## Problem description
Reproduce word for word, from the entries below, the line with "[Kali Linux Introduces", the line with "of Qubes 4.1.2!", and every line between them, and nothing more.
[[ Records to use, beginning ]]
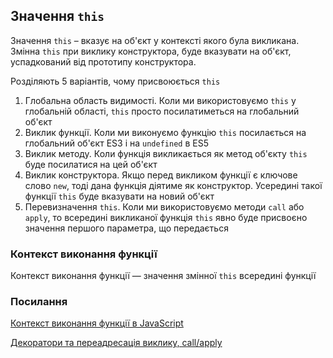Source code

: ## Значення `this`

Значення `this` – вказує на об'єкт у контексті якого була викликана. Змінна `this` при виклику конструктора, буде вказувати на об'єкт, успадкований
від прототипу конструктора.

Розділяють 5 варіантів, чому присвоюється `this`

1. Глобальна область видимості. Коли ми використовуємо `this` у глобальній області, `this` просто посилатиметься на глобальний об'єкт
2. Виклик функції. Коли ми виконуємо функцію `this` посилається на глобальний об'єкт ES3 і на `undefined` в ES5
3. Виклик методу. Коли функція викликається як метод об'єкту `this` буде посилатися на цей об'єкт
4. Виклик конструктора. Якщо перед викликом функції є ключове слово `new`, тоді дана функція діятиме як конструктор. Усередині такої функції `this` буде вказувати на новий об'єкт
5. Перевизначення `this`. Коли ми використовуємо методи `call` або `apply`, то всередині викликаної функція `this` явно буде присвоєно значення першого параметра, що передається

### Контекст виконання функції

Контекст виконання функції — значення змінної `this` всередині функції

### Посилання

<a href="https://proweb63.ru/help/js/kontekst-vyipolneniya-funkczii-v-javascript">Контекст виконання функції в JavaScript</a>

<a href="https://learn.javascript.ru/call-apply-decorators">Декоратори та переадресація виклику, call/apply</a>
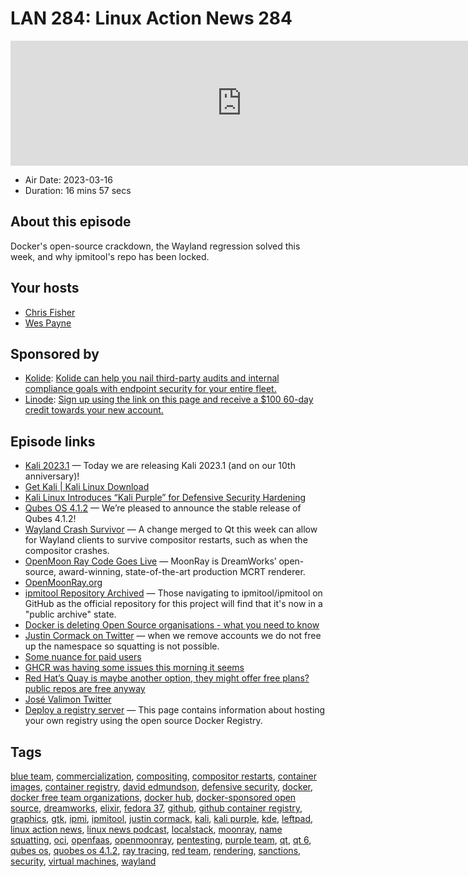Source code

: # LAN 284: Linux Action News 284

<iframe src="https://player.fireside.fm/v2/DAcK9LdX+AmFFNrPS?theme=dark" width="740" height="200" frameborder="0" scrolling="no"></iframe>

* Air Date: 2023-03-16
* Duration: 16 mins 57 secs

## About this episode

Docker's open-source crackdown, the Wayland regression solved this week, and why ipmitool's repo has been locked.

## Your hosts
* [Chris Fisher](https://linuxactionnews.com/hosts/chris)
* [Wes Payne](https://linuxactionnews.com/hosts/wes)

## Sponsored by

  * [Kolide](https://l.kolide.co/3klbWzr): [Kolide can help you nail third-party audits and internal compliance goals with endpoint security for your entire fleet. ](https://l.kolide.co/3klbWzr)
  * [Linode](http://linode.com/lan): [Sign up using the link on this page and receive a $100 60-day credit towards your new account. ](http://linode.com/lan)



## Episode links

  * [Kali 2023.1](https://www.kali.org/blog/kali-linux-2023-1-release/ "Kali 2023.1") — Today we are releasing Kali 2023.1 (and on our 10th anniversary)! 
  * [Get Kali | Kali Linux Download](https://www.kali.org/get-kali/ "Get Kali | Kali Linux Download")
  * [Kali Linux Introduces “Kali Purple” for Defensive Security Hardening](https://debugpointnews.com/kali-linux-2023-1/ "Kali Linux Introduces “Kali Purple” for Defensive Security Hardening")
  * [Qubes OS 4.1.2](https://www.qubes-os.org/news/2023/03/15/qubes-4-1-2/ "Qubes OS 4.1.2") — We’re pleased to announce the stable release of Qubes 4.1.2! 
  * [Wayland Crash Survivor](https://www.phoronix.com/news/Qt-Wayland-Compositor-Restart "Wayland Crash Survivor") — A change merged to Qt this week can allow for Wayland clients to survive compositor restarts, such as when the compositor crashes. 
  * [OpenMoon Ray Code Goes Live](https://github.com/dreamworksanimation/openmoonray "OpenMoon Ray Code Goes Live") — MoonRay is DreamWorks’ open-source, award-winning, state-of-the-art production MCRT renderer.
  * [OpenMoonRay.org](http://openmoonray.org/ "OpenMoonRay.org")
  * [ipmitool Repository Archived](https://www.phoronix.com/news/ipmitool-GitHub-Suspended "ipmitool Repository Archived") — Those navigating to ipmitool/ipmitool on GitHub as the official repository for this project will find that it's now in a "public archive" state.
  * [Docker is deleting Open Source organisations - what you need to know](https://blog.alexellis.io/docker-is-deleting-open-source-images/ "Docker is deleting Open Source organisations - what you need to know")
  * [Justin Cormack on Twitter](https://twitter.com/justincormack/status/1635706522419200004 "Justin Cormack on Twitter") — when we remove accounts we do not free up the namespace so squatting is not possible.
  * [Some nuance for paid users](https://twitter.com/justincormack/status/1635935412756656132 "Some nuance for paid users")
  * [GHCR was having some issues this morning it seems](https://twitter.com/borkdude/status/1636020752636846083?cxt=HHwWhoCx4ZuNqLQtAAAA "GHCR was having some issues this morning it seems")
  * [Red Hat’s Quay is maybe another option, they might offer free plans? public repos are free anyway](https://quay.io/plans/ "Red Hat’s Quay is maybe another option, they might offer free plans? public repos are free anyway")
  * [José Valimon Twitter](https://twitter.com/josevalim/status/1635767176769462272 "José Valimon Twitter")
  * [Deploy a registry server](https://docs.docker.com/registry/deploying/ "Deploy a registry server") — This page contains information about hosting your own registry using the open source Docker Registry.



## Tags

[blue team](https://linuxactionnews.com/tags/blue%20team), [commercialization](https://linuxactionnews.com/tags/commercialization), [compositing](https://linuxactionnews.com/tags/compositing), [compositor restarts](https://linuxactionnews.com/tags/compositor%20restarts), [container images](https://linuxactionnews.com/tags/container%20images), [container registry](https://linuxactionnews.com/tags/container%20registry), [david edmundson](https://linuxactionnews.com/tags/david%20edmundson), [defensive security](https://linuxactionnews.com/tags/defensive%20security), [docker](https://linuxactionnews.com/tags/docker), [docker free team organizations](https://linuxactionnews.com/tags/docker%20free%20team%20organizations), [docker hub](https://linuxactionnews.com/tags/docker%20hub), [docker-sponsored open source](https://linuxactionnews.com/tags/docker-sponsored%20open%20source), [dreamworks](https://linuxactionnews.com/tags/dreamworks), [elixir](https://linuxactionnews.com/tags/elixir), [fedora 37](https://linuxactionnews.com/tags/fedora%2037), [github](https://linuxactionnews.com/tags/github), [github container registry](https://linuxactionnews.com/tags/github%20container%20registry), [graphics](https://linuxactionnews.com/tags/graphics), [gtk](https://linuxactionnews.com/tags/gtk), [ipmi](https://linuxactionnews.com/tags/ipmi), [ipmitool](https://linuxactionnews.com/tags/ipmitool), [justin cormack](https://linuxactionnews.com/tags/justin%20cormack), [kali](https://linuxactionnews.com/tags/kali), [kali purple](https://linuxactionnews.com/tags/kali%20purple), [kde](https://linuxactionnews.com/tags/kde), [leftpad](https://linuxactionnews.com/tags/leftpad), [linux action news](https://linuxactionnews.com/tags/linux%20action%20news), [linux news podcast](https://linuxactionnews.com/tags/linux%20news%20podcast), [localstack](https://linuxactionnews.com/tags/localstack), [moonray](https://linuxactionnews.com/tags/moonray), [name squatting](https://linuxactionnews.com/tags/name%20squatting), [oci](https://linuxactionnews.com/tags/oci), [openfaas](https://linuxactionnews.com/tags/openfaas), [openmoonray](https://linuxactionnews.com/tags/openmoonray), [pentesting](https://linuxactionnews.com/tags/pentesting), [purple team](https://linuxactionnews.com/tags/purple%20team), [qt](https://linuxactionnews.com/tags/qt), [qt 6](https://linuxactionnews.com/tags/qt%206), [qubes os](https://linuxactionnews.com/tags/qubes%20os), [quobes os 4.1.2](https://linuxactionnews.com/tags/quobes%20os%204.1.2), [ray tracing](https://linuxactionnews.com/tags/ray%20tracing), [red team](https://linuxactionnews.com/tags/red%20team), [rendering](https://linuxactionnews.com/tags/rendering), [sanctions](https://linuxactionnews.com/tags/sanctions), [security](https://linuxactionnews.com/tags/security), [virtual machines](https://linuxactionnews.com/tags/virtual%20machines), [wayland](https://linuxactionnews.com/tags/wayland)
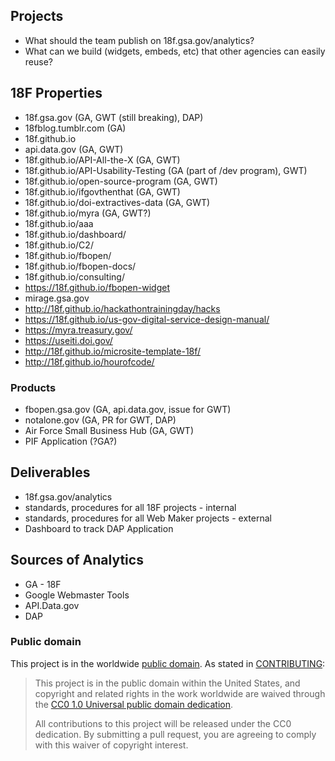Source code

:
## Projects
* What should the team publish on 18f.gsa.gov/analytics?
* What can we build (widgets, embeds, etc) that other agencies can easily reuse?


## 18F Properties
* 18f.gsa.gov (GA, GWT (still breaking), DAP)
* 18fblog.tumblr.com (GA)
* 18f.github.io
* api.data.gov (GA, GWT)
* 18f.github.io/API-All-the-X (GA, GWT)
* 18f.github.io/API-Usability-Testing (GA (part of /dev program), GWT)
* 18f.github.io/open-source-program (GA, GWT)
* 18f.github.io/ifgovthenthat (GA, GWT)
* 18f.github.io/doi-extractives-data (GA, GWT)
* 18f.github.io/myra (GA, GWT?)
* 18f.github.io/aaa
* 18f.github.io/dashboard/
* 18f.github.io/C2/
* 18f.github.io/fbopen/
* 18f.github.io/fbopen-docs/
* 18f.github.io/consulting/
* https://18f.github.io/fbopen-widget
* mirage.gsa.gov
* http://18f.github.io/hackathontrainingday/hacks
* https://18f.github.io/us-gov-digital-service-design-manual/
* https://myra.treasury.gov/
* https://useiti.doi.gov/
* http://18f.github.io/microsite-template-18f/
* http://18f.github.io/hourofcode/


### Products
* fbopen.gsa.gov (GA, api.data.gov, issue for GWT)
* notalone.gov (GA, PR for GWT, DAP)
* Air Force Small Business Hub (GA, GWT)
* PIF Application (?GA?)


## Deliverables
* 18f.gsa.gov/analytics
* standards, procedures for all 18F projects - internal
* standards, procedures for all Web Maker projects - external
* Dashboard to track DAP Application

## Sources of Analytics
* GA - 18F
* Google Webmaster Tools
* API.Data.gov
* DAP

### Public domain

This project is in the worldwide [public domain](LICENSE.md). As stated in [CONTRIBUTING](CONTRIBUTING.md):

> This project is in the public domain within the United States, and copyright and related rights in the work worldwide are waived through the [CC0 1.0 Universal public domain dedication](https://creativecommons.org/publicdomain/zero/1.0/).
>
> All contributions to this project will be released under the CC0 dedication. By submitting a pull request, you are agreeing to comply with this waiver of copyright interest.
[[ Records to use, end ]]
## Task answer
  * [Kali Linux Introduces “Kali Purple” for Defensive Security Hardening](https://debugpointnews.com/kali-linux-2023-1/ "Kali Linux Introduces “Kali Purple” for Defensive Security Hardening")
  * [Qubes OS 4.1.2](https://www.qubes-os.org/news/2023/03/15/qubes-4-1-2/ "Qubes OS 4.1.2") — We’re pleased to announce the stable release of Qubes 4.1.2! 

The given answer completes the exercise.